## WHAT IS REQUIRED:
In the entries below, find each line with the word "translateY" and return it.

↓↓↓

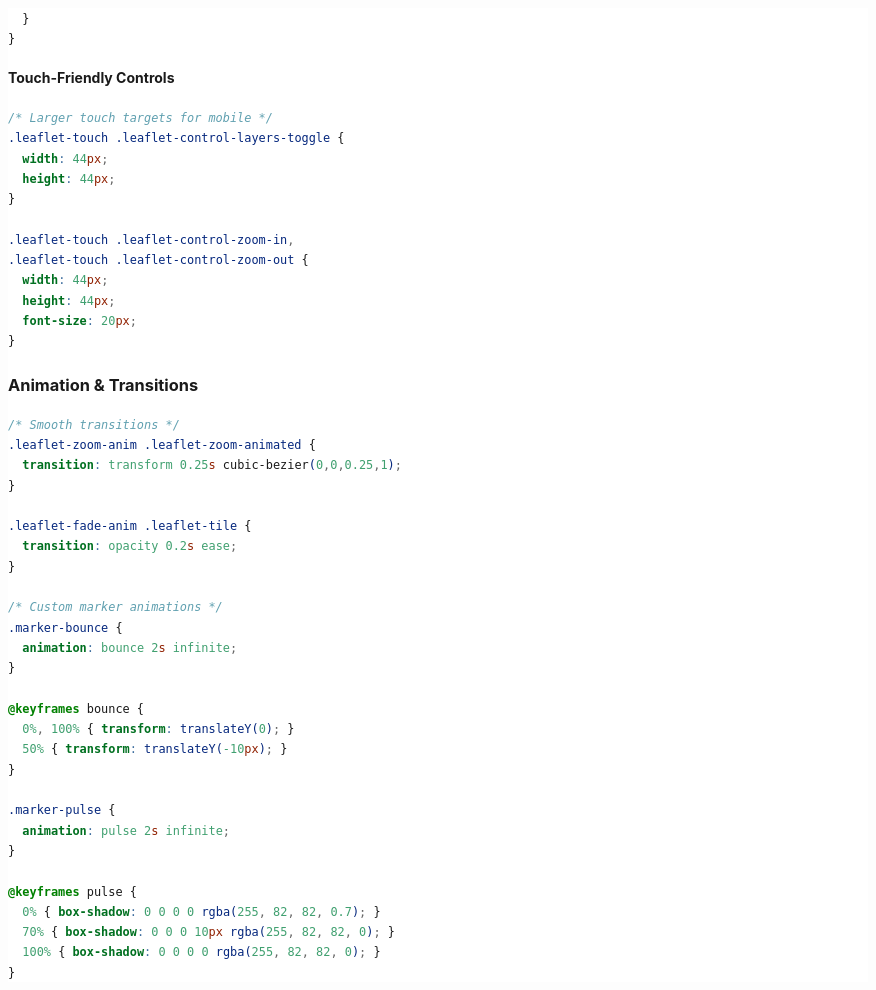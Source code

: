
 ```css
  }
}
```

#### Touch-Friendly Controls

```css
/* Larger touch targets for mobile */
.leaflet-touch .leaflet-control-layers-toggle {
  width: 44px;
  height: 44px;
}

.leaflet-touch .leaflet-control-zoom-in,
.leaflet-touch .leaflet-control-zoom-out {
  width: 44px;
  height: 44px;
  font-size: 20px;
}
```

### Animation & Transitions

```css
/* Smooth transitions */
.leaflet-zoom-anim .leaflet-zoom-animated {
  transition: transform 0.25s cubic-bezier(0,0,0.25,1);
}

.leaflet-fade-anim .leaflet-tile {
  transition: opacity 0.2s ease;
}

/* Custom marker animations */
.marker-bounce {
  animation: bounce 2s infinite;
}

@keyframes bounce {
  0%, 100% { transform: translateY(0); }
  50% { transform: translateY(-10px); }
}

.marker-pulse {
  animation: pulse 2s infinite;
}

@keyframes pulse {
  0% { box-shadow: 0 0 0 0 rgba(255, 82, 82, 0.7); }
  70% { box-shadow: 0 0 0 10px rgba(255, 82, 82, 0); }
  100% { box-shadow: 0 0 0 0 rgba(255, 82, 82, 0); }
}
```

↑↑↑

## ANSWER SECTION:
  0%, 100% { transform: translateY(0); }
  50% { transform: translateY(-10px); }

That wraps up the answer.